> _WORK ORDER_: Please, from the entries below, transcribe exactly the lines that begin at the line with "telemetry polling overhead." and end at the line with "Pomocí tzv.", without the pictures.

> _TASK INPUTS_:
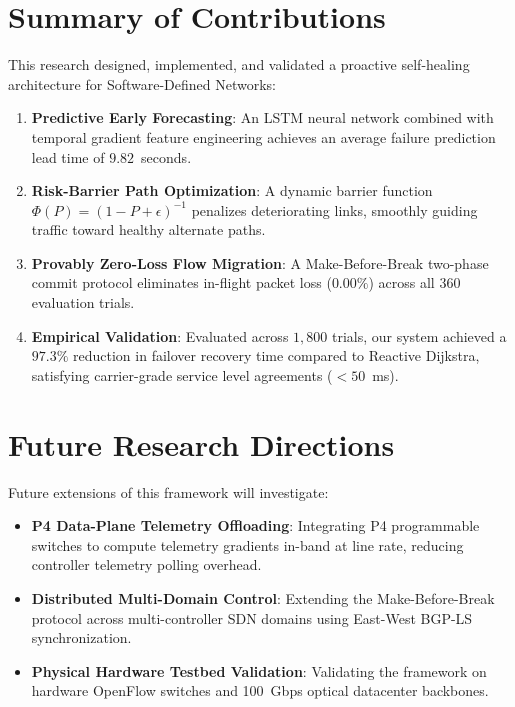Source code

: \documentclass[11pt,a4paper]{report}
\begin{document}
\section{Summary of Contributions}
This research designed, implemented, and validated a proactive self-healing architecture for Software-Defined Networks:
\begin{enumerate}
    \item \textbf{Predictive Early Forecasting}: An LSTM neural network combined with temporal gradient feature engineering achieves an average failure prediction lead time of $9.82$~seconds.
    \item \textbf{Risk-Barrier Path Optimization}: A dynamic barrier function $\Phi(P) = (1 - P + \epsilon)^{-1}$ penalizes deteriorating links, smoothly guiding traffic toward healthy alternate paths.
    \item \textbf{Provably Zero-Loss Flow Migration}: A Make-Before-Break two-phase commit protocol eliminates in-flight packet loss ($0.00\%$) across all $360$ evaluation trials.
    \item \textbf{Empirical Validation}: Evaluated across $1{,}800$ trials, our system achieved a $97.3\%$ reduction in failover recovery time compared to Reactive Dijkstra, satisfying carrier-grade service level agreements ($< 50$~ms).
\end{enumerate}

\section{Future Research Directions}
Future extensions of this framework will investigate:
\begin{itemize}
    \item \textbf{P4 Data-Plane Telemetry Offloading}: Integrating P4 programmable switches to compute telemetry gradients in-band at line rate, reducing controller telemetry polling overhead.
    \item \textbf{Distributed Multi-Domain Control}: Extending the Make-Before-Break protocol across multi-controller SDN domains using East-West BGP-LS synchronization.
    \item \textbf{Physical Hardware Testbed Validation}: Validating the framework on hardware OpenFlow switches and 100~Gbps optical datacenter backbones.
\end{itemize}

\newpage


\end{document}
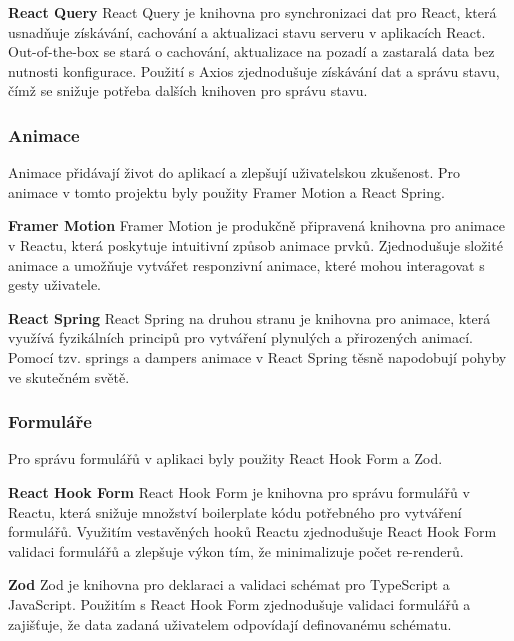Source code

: \textbf{React Query}
React Query je knihovna pro synchronizaci dat pro React, která usnadňuje získávání, cachování a aktualizaci stavu serveru v aplikacích React.
Out-of-the-box se stará o cachování, aktualizace na pozadí a zastaralá data bez nutnosti konfigurace.
Použití s Axios zjednodušuje získávání dat a správu stavu, čímž se snižuje potřeba dalších knihoven pro správu stavu.

\subsubsection{Animace}
\label{subsubsec:implementace-techologie-ostatni-animace}
Animace přidávají život do aplikací a zlepšují uživatelskou zkušenost.
Pro animace v tomto projektu byly použity Framer Motion a React Spring.

\textbf{Framer Motion}
Framer Motion je produkčně připravená knihovna pro animace v Reactu, která poskytuje intuitivní způsob animace prvků.
Zjednodušuje složité animace a umožňuje vytvářet responzivní animace, které mohou interagovat s gesty uživatele.

\textbf{React Spring}
React Spring na druhou stranu je knihovna pro animace, která využívá fyzikálních principů pro vytváření plynulých a přirozených animací.
Pomocí tzv.
springs a dampers animace v React Spring těsně napodobují pohyby ve skutečném světě.

\subsubsection{Formuláře}
\label{subsubsec:implementace-techologie-ostatni-formulare}
Pro správu formulářů v aplikaci byly použity React Hook Form a Zod.

\textbf{React Hook Form}
React Hook Form je knihovna pro správu formulářů v Reactu, která snižuje množství boilerplate kódu potřebného pro vytváření formulářů.
Využitím vestavěných hooků Reactu zjednodušuje React Hook Form validaci formulářů a zlepšuje výkon tím, že minimalizuje počet re-renderů.

\textbf{Zod}
Zod je knihovna pro deklaraci a validaci schémat pro TypeScript a JavaScript.
Použitím s React Hook Form zjednodušuje validaci formulářů a zajišťuje, že data zadaná uživatelem odpovídají definovanému schématu.

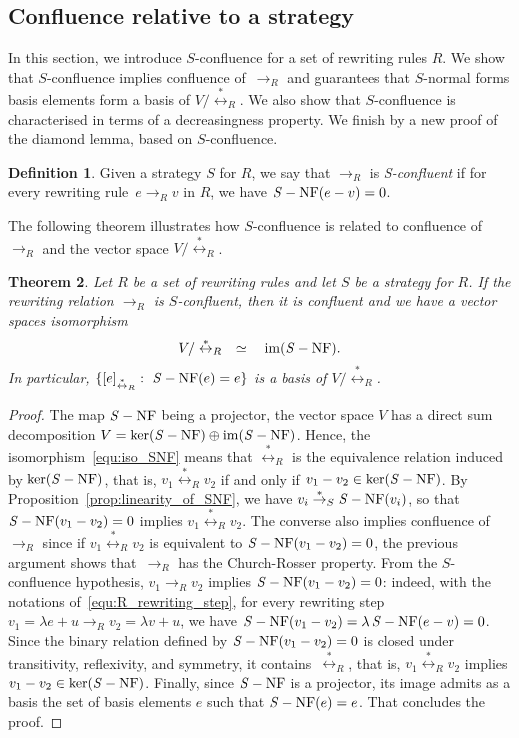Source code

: \documentclass[11pt]{article}
\newtheorem{theorem}{Theorem}[section]
\theoremstyle{definition}
\newtheorem{definition}[theorem]{Definition}
\DeclareMathOperator{\im}{im}
\newcommand\rewR{\to_R}
\newcommand\transS{\overset{*}{\to}_S}
\newcommand\equivR{\overset{*}{\leftrightarrow}_R}
\DeclareMathOperator{\SNF}{{\it S}-NF}
\begin{document}
\subsection{Confluence relative to a strategy}
\label{sec:confluence_relative_to_a_strategy}

In this section, we introduce $S$-confluence for a set of rewriting rules
$R$. We show that $S$-confluence implies confluence of~$\rewR$ and
guarantees that $S$-normal forms basis elements form a basis of 
$V/\equivR$. We also show that $S$-confluence is characterised in terms
of a decreasingness property. We finish by a new proof of the diamond
lemma, based on $S$-confluence. 
\smallskip

\begin{definition}\label{def:standardisation_property}
  Given a strategy $S$ for $R$, we say that $\rewR$ is \emph{S-confluent}
  if for every rewriting rule~$e\rewR v$ in $R$, we have $\SNF(e-v)=0$.
\end{definition}
\smallskip

The following theorem illustrates how $S$-confluence is related to
confluence of $\rewR$ and the vector space $V/\equivR$.
\medskip

\begin{theorem}\label{thm:S-confluence_criterion}
  Let $R$ be a set of rewriting rules and let $S$ be a strategy for $R$.
  If the rewriting relation $\rewR$ is $S$-confluent, then it is
  confluent and we have a vector spaces isomorphism
  \begin{equation}\label{equ:iso_SNF}
    V/\equivR\quad\simeq\quad\im(\SNF).
  \end{equation}
  In particular, $\{[e]_{\equivR}:\ \SNF(e)=e\}$ is a basis of
  $V/\equivR$.
\end{theorem}

\begin{proof}
  The map $\SNF$ being a projector, the vector space $V$ has a direct sum
  decomposition $V=\ker(\SNF)\oplus\im(\SNF)$. Hence, the
  isomorphism~\eqref{equ:iso_SNF} means that $\equivR$ is the equivalence
  relation induced by $\ker(\SNF)$, that is, $v_1\equivR v_2$ if and only
  if $v_1-v_2\in\ker(\SNF)$. By Proposition~\ref{prop:linearity_of_SNF},
  we have $v_i\transS\SNF(v_i)$, so that~$\SNF(v_1-v_2)=0$ implies
  $v_1\equivR v_2$. The converse also implies confluence of $\rewR$ since
  if $v_1\equivR v_2$ is equivalent to $\SNF(v_1-v_2)=0$, the previous
  argument shows that~$\rewR$ has the Church-Rosser property. From the
  $S$-confluence hypothesis, $v_1\rewR v_2$ implies $\SNF(v_1-v_2)=0$:
  indeed, with the notations of~\eqref{equ:R_rewriting_step}, for every
  rewriting step $v_1=\lambda e+u\rewR v_2=\lambda v+u$, we have
  $\SNF(v_1-v_2)=\lambda\SNF(e-v)=0$. Since the binary relation defined
  by $\SNF(v_1-v_2)=0$ is closed under transitivity, reflexivity, and
  symmetry, it contains~$\equivR$, that is, $v_1\equivR v_2$ implies
  $v_1-v_2\in\ker(\SNF)$. Finally, since $\SNF$ is a projector, its image
  admits as a basis the set of basis elements $e$ such that $\SNF(e)=e$.
  That concludes the proof.
\end{proof}
\smallskip
\end{document}
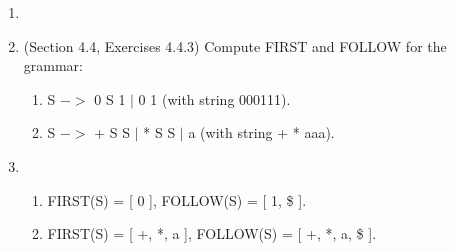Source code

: \documentclass[12pt,a4paper]{article}
\makeatletter
\newtheorem*{solution}{Solution}
\renewenvironment{solution}[1][Solution] {\par\pushQED{\qed}\normalfont\topsep6\p@\@plus6\p@\relax\trivlist\item[\hskip\labelsep\bfseries#1\@addpunct{.}]\ignorespaces}{\popQED\endtrivlist\@endpefalse} \makeatother
\makeatother
\begin{document}
\begin{enumerate}
\begin{solution}
\end{solution}

\newpage
\textrm{\\}

\item (Section 4.4, Exercises 4.4.3) Compute FIRST and FOLLOW for the grammar:
    
        \begin{enumerate}
        \item S $->$ 0 S 1 $|$ 0 1 (with string 000111).
        \item S $->$ + S S $|$ * S S $|$ a (with string + * aaa).
        \end{enumerate}


\begin{solution}
    
    \textrm{\\}
    \begin{enumerate}
    \item FIRST(S) = [ 0 ],    FOLLOW(S) = [ 1, \$ ].
    \item FIRST(S) = [ +, *, a ],   FOLLOW(S) = [ +, *, a, \$ ].  
    \end{enumerate}

\end{solution}

\end{enumerate}
\end{document}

> _OUTPUT OF THE TASK_:
    \item \textbf{P4 Data-Plane Telemetry Offloading}: Integrating P4 programmable switches to compute telemetry gradients in-band at line rate, reducing controller telemetry polling overhead.
    \item \textbf{Distributed Multi-Domain Control}: Extending the Make-Before-Break protocol across multi-controller SDN domains using East-West BGP-LS synchronization.
    \item \textbf{Physical Hardware Testbed Validation}: Validating the framework on hardware OpenFlow switches and 100~Gbps optical datacenter backbones.
\end{itemize}

\newpage


\end{document}
Source code

: \textbf{React Query}
React Query je knihovna pro synchronizaci dat pro React, která usnadňuje získávání, cachování a aktualizaci stavu serveru v aplikacích React.
Out-of-the-box se stará o cachování, aktualizace na pozadí a zastaralá data bez nutnosti konfigurace.
Použití s Axios zjednodušuje získávání dat a správu stavu, čímž se snižuje potřeba dalších knihoven pro správu stavu.

\subsubsection{Animace}
\label{subsubsec:implementace-techologie-ostatni-animace}
Animace přidávají život do aplikací a zlepšují uživatelskou zkušenost.
Pro animace v tomto projektu byly použity Framer Motion a React Spring.

\textbf{Framer Motion}
Framer Motion je produkčně připravená knihovna pro animace v Reactu, která poskytuje intuitivní způsob animace prvků.
Zjednodušuje složité animace a umožňuje vytvářet responzivní animace, které mohou interagovat s gesty uživatele.

\textbf{React Spring}
React Spring na druhou stranu je knihovna pro animace, která využívá fyzikálních principů pro vytváření plynulých a přirozených animací.
Pomocí tzv.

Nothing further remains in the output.